## Exercise instructions
Reproduce word for word the lines of the listing from the first one through the one with "La interfaz posee", omitting every picture.

## Record set
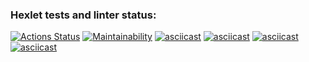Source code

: ### Hexlet tests and linter status:
[![Actions Status](https://github.com/VladimirMastepanov/frontend-project-44/actions/workflows/hexlet-check.yml/badge.svg)](https://github.com/VladimirMastepanov/frontend-project-44/actions)
[![Maintainability](https://api.codeclimate.com/v1/badges/fb6ca09343f6ffebe1ec/maintainability)](https://codeclimate.com/github/VladimirMastepanov/frontend-project-44/maintainability)
[![asciicast](https://asciinema.org/a/uPgpSmM8O9OT3TlTavyTefquL.svg)](https://asciinema.org/a/uPgpSmM8O9OT3TlTavyTefquL)
[![asciicast](https://asciinema.org/a/T0Mkn6u5BtZSxeTWJMnSoADxA.svg)](https://asciinema.org/a/T0Mkn6u5BtZSxeTWJMnSoADxA)
[![asciicast](https://asciinema.org/a/b48gyTXphHIjWRT2dPadlIdkN.svg)](https://asciinema.org/a/b48gyTXphHIjWRT2dPadlIdkN)
[![asciicast](https://asciinema.org/a/ig2rQVg0Ly4jnXhX4OtyMpt1f.svg)](https://asciinema.org/a/ig2rQVg0Ly4jnXhX4OtyMpt1f)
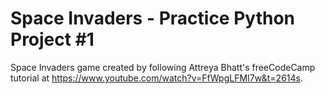 # Space Invaders - Practice Python Project #1

Space Invaders game created by following Attreya Bhatt's freeCodeCamp tutorial at https://www.youtube.com/watch?v=FfWpgLFMI7w&t=2614s. 

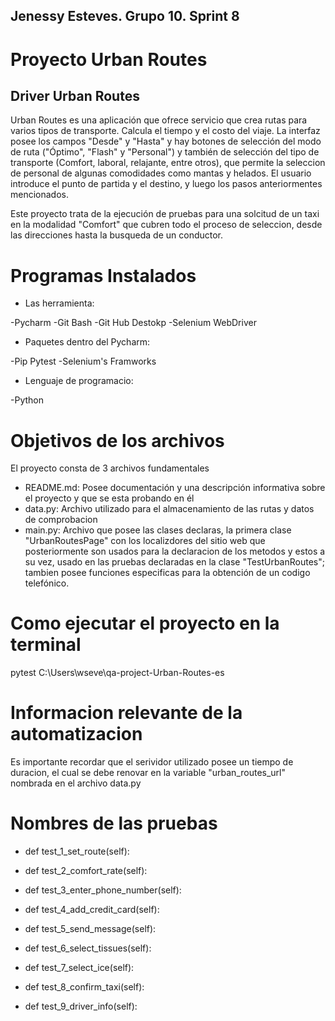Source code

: ## Jenessy Esteves. Grupo 10. Sprint 8
# Proyecto Urban Routes 
## Driver Urban Routes
Urban Routes es una aplicación que ofrece servicio que crea rutas para varios tipos de transporte. Calcula el tiempo y el costo del viaje.
La interfaz posee los campos "Desde" y "Hasta" y hay botones de selección del modo de ruta ("Óptimo", "Flash" y
"Personal") y también de selección del tipo de transporte (Comfort, laboral, relajante, entre otros), que permite la seleccion de personal de algunas comodidades como mantas y helados.
El usuario introduce el punto de partida y el destino, y luego los pasos anteriormentes mencionados.

Este proyecto trata de la ejecución de pruebas para una solcitud de un taxi en la modalidad "Comfort" que cubren todo el proceso de seleccion, desde las direcciones hasta la busqueda de un conductor.

# Programas Instalados

- Las herramienta:

-Pycharm
-Git Bash
-Git Hub Destokp
-Selenium WebDriver

- Paquetes dentro del Pycharm:

-Pip Pytest
-Selenium's Framworks

- Lenguaje de programacio:

-Python

# Objetivos de los archivos
El proyecto consta de 3 archivos fundamentales
- README.md: Posee documentación y una descripción informativa sobre el proyecto y que se esta probando en él
- data.py: Archivo utilizado para el almacenamiento de las rutas y datos de comprobacion
- main.py: Archivo que posee las clases declaras, la primera clase "UrbanRoutesPage" con los localizdores del sitio web que posteriormente son usados para la declaracion de los metodos y estos a su vez, usado en las pruebas declaradas en la clase "TestUrbanRoutes"; tambien posee funciones especificas para la obtención de un codigo telefónico.

# Como ejecutar el proyecto en la terminal

pytest C:\Users\wseve\qa-project-Urban-Routes-es

# Informacion relevante de la automatizacion

Es importante recordar que el serividor utilizado posee un tiempo de duracion, el cual se debe renovar en la variable "urban_routes_url" nombrada en el archivo data.py

# Nombres de las pruebas

- def test_1_set_route(self):

- def test_2_comfort_rate(self):

- def test_3_enter_phone_number(self):

- def test_4_add_credit_card(self):

- def test_5_send_message(self):

- def test_6_select_tissues(self):

- def test_7_select_ice(self):

- def test_8_confirm_taxi(self):
        
- def test_9_driver_info(self):
        
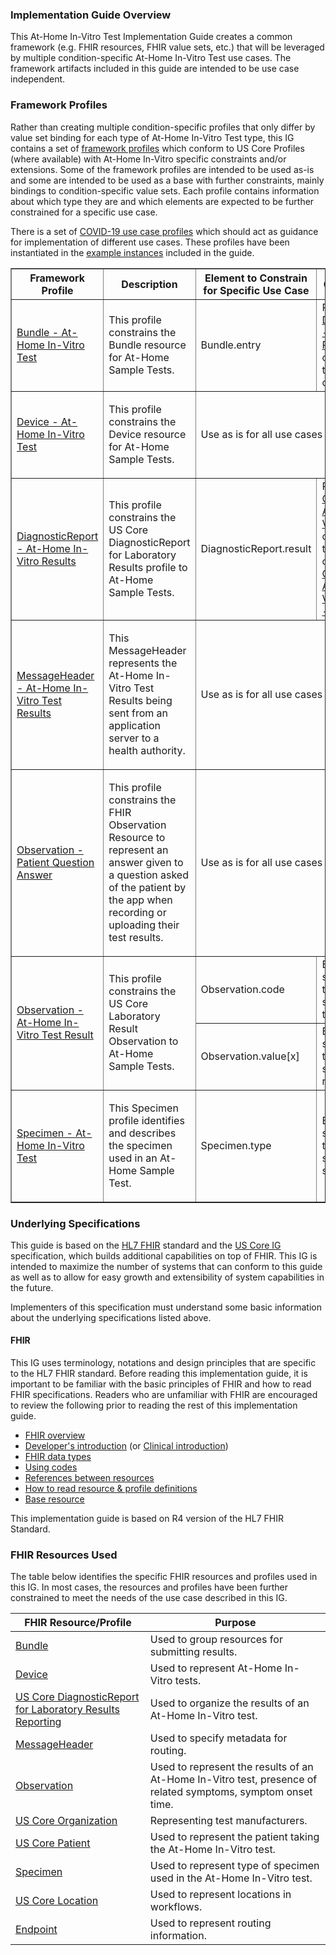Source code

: ### Implementation Guide Overview

This At-Home In-Vitro Test Implementation Guide creates a common framework (e.g. FHIR resources, FHIR value sets, etc.) that will be leveraged by multiple condition-specific At-Home In-Vitro Test use cases. The framework artifacts included in this guide are intended to be use case independent.

### Framework Profiles

Rather than creating multiple condition-specific profiles that only differ by value set binding for each type of At-Home In-Vitro Test type, this IG contains a set of [framework profiles](artifacts.html#profiles-at-home-in-vitro-test-report-framework) which conform to US Core Profiles (where available) with At-Home In-Vitro specific constraints and/or extensions. Some of the framework profiles are intended to be used as-is and some are intended to be used as a base with further constraints, mainly bindings to condition-specific value sets. Each profile contains information about which type they are and which elements are expected to be further constrained for a specific use case.

There is a set of [COVID-19 use case profiles](artifacts.html#profiles-covid-19-at-home-in-vitro-test-report) which should act as guidance for implementation of different use cases. These profiles have been instantiated in the [example instances](artifacts.html#examples-covid-19-at-home-in-vitro-test-report) included in the guide.

 <table border="1">
  <thead>
    <tr>
      <th>Framework Profile</th>
      <th>Description</th>
      <th>Element to Constrain for Specific Use Case</th>
      <th>Constraint Type</th>
    </tr>
  </thead>
  <tbody>
    <tr>
      <td style="column-width:30%">
        <a href="StructureDefinition-Bundle-at-home-in-vitro-test.html" title="StructureDefinition/Bundle-at-home-in-vitro-test">Bundle - At-Home In-Vitro Test</a>
      </td>
      <td>
        <p>This profile constrains the Bundle resource for At-Home Sample Tests.</p>
      </td>
      <td>Bundle.entry</td>
      <td>Reference to an <a href="StructureDefinition-DiagnosticReport-at-home-in-vitro-results.html" title="StructureDefinition/Observation-at-home-in-vitro-test-result"> DiagnosticReport - Home
        Lab Results</a> constrained to the specific use case</td>
    </tr>
    <tr>
      <td style="column-width:30%">
        <a href="StructureDefinition-Device-at-home-in-vitro-test.html" title="StructureDefinition/Device-at-home-in-vitro-test">Device - At-Home In-Vitro Test</a>
      </td>
      <td>
        <p>This profile constrains the Device resource for At-Home Sample Tests.</p>
      </td>
      <td colspan="2">Use as is for all use cases</td>
    </tr>
    <tr>
      <td style="column-width:30%">
        <a href="StructureDefinition-DiagnosticReport-at-home-in-vitro-results.html" title="StructureDefinition/DiagnosticReport-at-home-in-vitro-results">DiagnosticReport - At-Home In-Vitro Results</a>
      </td>
      <td>
        <p>This profile constrains the US Core DiagnosticReport for Laboratory Results profile to At-Home Sample Tests.</p>
      </td>
      <td>DiagnosticReport.result</td>
      <td>Reference to an <a href="StructureDefinition-Observation-at-home-in-vitro-test-result.html" title="StructureDefinition/Observation-at-home-in-vitro-test-result">Observation - At-Home In-Vitro
        Test Result</a> constrained to the specific use case (e.g. <a href="StructureDefinition-Observation-at-home-in-vitro-test-result.html"
          title="StructureDefinition/Observation-at-home-in-vitro-test-result-covid">Observation - At-Home In-Vitro Test Result - COVID-19</a>)</td>
    </tr>
    <tr>
      <td style="column-width:30%">
        <a href="StructureDefinition-MessageHeader-at-home-in-vitro-test-results.html" title="StructureDefinition/MessageHeader-at-home-in-vitro-test-results">MessageHeader - At-Home In-Vitro Test Results</a>
      </td>
      <td>
        <p>This MessageHeader represents the At-Home In-Vitro Test Results being sent from an application server to a health authority.</p>
      </td>
      <td colspan="2">Use as is for all use cases</td>
    </tr>
    <tr>
      <td style="column-width:30%">
        <a href="StructureDefinition-Observation-patient-question-answer.html" title="StructureDefinition/Observation-patient-question-answer">Observation - Patient Question Answer</a>
      </td>
      <td>
        <p>This profile constrains the FHIR Observation Resource to represent an answer given to a question asked of the patient by the app when recording or uploading their test results.</p>
      </td>
      <td colspan="2">Use as is for all use cases</td>
    </tr>
    <tr>
      <td rowspan="2" style="column-width:30%">
        <a href="StructureDefinition-Observation-at-home-in-vitro-test-result.html" title="StructureDefinition/Observation-at-home-in-vitro-test-result">Observation - At-Home In-Vitro Test Result</a>
      </td>
      <td rowspan="2">
        <p>This profile constrains the US Core Laboratory Result Observation to At-Home Sample Tests.</p>
      </td>
      <td>Observation.code</td>
      <td>Bind to a value set containing the condition-specific test types</td>
    </tr>
    <tr>
      <td>Observation.value[x]</td>
      <td>Bind to a value set containing the condition-specific test results</td>
    </tr>
    <tr>
      <td style="column-width:30%">
        <a href="StructureDefinition-Specimen-at-home-in-vitro-test.html" title="StructureDefinition/Specimen-at-home-in-vitro-test">Specimen - At-Home In-Vitro Test</a>
      </td>
      <td>
        <p>This Specimen profile identifies and describes the specimen used in an At-Home Sample Test.</p>
      </td>
      <td>Specimen.type</td>
      <td>Bind to a value set containing the use case specific specimen types</td>
    </tr>
  </tbody>
</table>

### Underlying Specifications

This guide is based on the [HL7 FHIR]({{site.data.fhir.path}}index.html) standard and the [US Core IG](https://www.hl7.org/fhir/us/core/index.html) specification, which builds additional capabilities on top of FHIR.  This IG is intended to maximize the number of systems that can conform to this guide as well as to allow for easy growth and extensibility of system capabilities in the future.

Implementers of this specification must understand some basic information about the underlying specifications listed above.

#### FHIR

This IG uses terminology, notations and design principles that are specific to the HL7 FHIR standard. Before reading this implementation guide, it is important to be familiar with the basic principles of FHIR and how to read FHIR specifications. Readers who are unfamiliar with FHIR are encouraged to review the following prior to reading the rest of this implementation guide.

* [FHIR overview]({{site.data.fhir.path}}overview.html)
* [Developer's introduction]({{site.data.fhir.path}}overview-dev.html) (or [Clinical introduction]({{site.data.fhir.path}}overview-clinical.html))
* [FHIR data types]({{site.data.fhir.path}}datatypes.html)
* [Using codes]({{site.data.fhir.path}}terminologies.html)
* [References between resources]({{site.data.fhir.path}}references.html)
* [How to read resource & profile definitions]({{site.data.fhir.path}}formats.html)
* [Base resource]({{site.data.fhir.path}}resource.html)

This implementation guide is based on R4 version of the HL7 FHIR Standard.

### FHIR Resources Used

The table below identifies the specific FHIR resources and profiles used in this IG. In most cases, the resources and profiles have been further constrained to meet the needs of the use case described in this IG.

<table>
  <thead>
    <tr>
      <th>FHIR Resource/Profile</th>
      <th>Purpose</th>
    </tr>
  </thead>
  <tr>
    <td>
      <a href="{{site.data.fhir.path}}bundle.html">Bundle</a>
    </td>
    <td>Used to group resources for submitting results.</td>
  </tr>
  <tr>
    <td>
      <a href="{{site.data.fhir.path}}device.html">Device</a>
    </td>
    <td>Used to represent At-Home In-Vitro tests.</td>
  </tr>
  <tr>
    <td>
      <a href="http://hl7.org/fhir/us/core/StructureDefinition/us-core-diagnosticreport-lab">US Core DiagnosticReport for Laboratory Results Reporting</a>
    </td>
    <td>Used to organize the results of an At-Home In-Vitro test.</td>
  </tr>
  <tr>
    <td>
      <a href="{{site.data.fhir.path}}messageheader.html">MessageHeader</a>
    </td>
    <td>Used to specify metadata for routing.</td>
  </tr>

  <tr>
    <td>
      <a href="{{site.data.fhir.path}}observation.html">Observation</a>
    </td>
    <td>Used to represent the results of an At-Home In-Vitro test, presence of related symptoms, symptom onset time.</td>
  </tr>
  <tr>
    <td>
      <a href="http://hl7.org/fhir/us/core/StructureDefinition/us-core-organization">US Core Organization</a>
    </td>
    <td>Representing test manufacturers.</td>
  </tr>
  <tr>
    <td>
      <a href="http://hl7.org/fhir/us/core/StructureDefinition/us-core-patient">US Core Patient</a>
    </td>
    <td>Used to represent the patient taking the At-Home In-Vitro test.</td>
  </tr>
  <tr>
    <td>
      <a href="{{site.data.fhir.path}}specimen.html">Specimen</a>
    </td>
    <td>Used to represent type of specimen used in the At-Home In-Vitro test.</td>
  </tr>
  <tr>
    <td>
      <a href="http://hl7.org/fhir/us/core/StructureDefinition/us-core-location">US Core Location</a>
    </td>
    <td>Used to represent locations in workflows.</td>
  </tr>
  <tr>
    <td>
      <a href="{{site.data.fhir.path}}endpoint.html">Endpoint</a>
    </td>
    <td>Used to represent routing information.</td>
  </tr>
</table>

## Your response
Source code

: ### Hexlet tests and linter status:
[![Actions Status](https://github.com/VladimirMastepanov/frontend-project-44/actions/workflows/hexlet-check.yml/badge.svg)](https://github.com/VladimirMastepanov/frontend-project-44/actions)
[![Maintainability](https://api.codeclimate.com/v1/badges/fb6ca09343f6ffebe1ec/maintainability)](https://codeclimate.com/github/VladimirMastepanov/frontend-project-44/maintainability)
[![asciicast](https://asciinema.org/a/uPgpSmM8O9OT3TlTavyTefquL.svg)](https://asciinema.org/a/uPgpSmM8O9OT3TlTavyTefquL)
[![asciicast](https://asciinema.org/a/T0Mkn6u5BtZSxeTWJMnSoADxA.svg)](https://asciinema.org/a/T0Mkn6u5BtZSxeTWJMnSoADxA)
[![asciicast](https://asciinema.org/a/b48gyTXphHIjWRT2dPadlIdkN.svg)](https://asciinema.org/a/b48gyTXphHIjWRT2dPadlIdkN)
[![asciicast](https://asciinema.org/a/ig2rQVg0Ly4jnXhX4OtyMpt1f.svg)](https://asciinema.org/a/ig2rQVg0Ly4jnXhX4OtyMpt1f)
 # Space Invaders - Practice Python Project #1

Space Invaders game created by following Attreya Bhatt's freeCodeCamp tutorial at https://www.youtube.com/watch?v=FfWpgLFMI7w&t=2614s. 

Source code

: ## Jenessy Esteves. Grupo 10. Sprint 8
# Proyecto Urban Routes 
## Driver Urban Routes
Urban Routes es una aplicación que ofrece servicio que crea rutas para varios tipos de transporte. Calcula el tiempo y el costo del viaje.
La interfaz posee los campos "Desde" y "Hasta" y hay botones de selección del modo de ruta ("Óptimo", "Flash" y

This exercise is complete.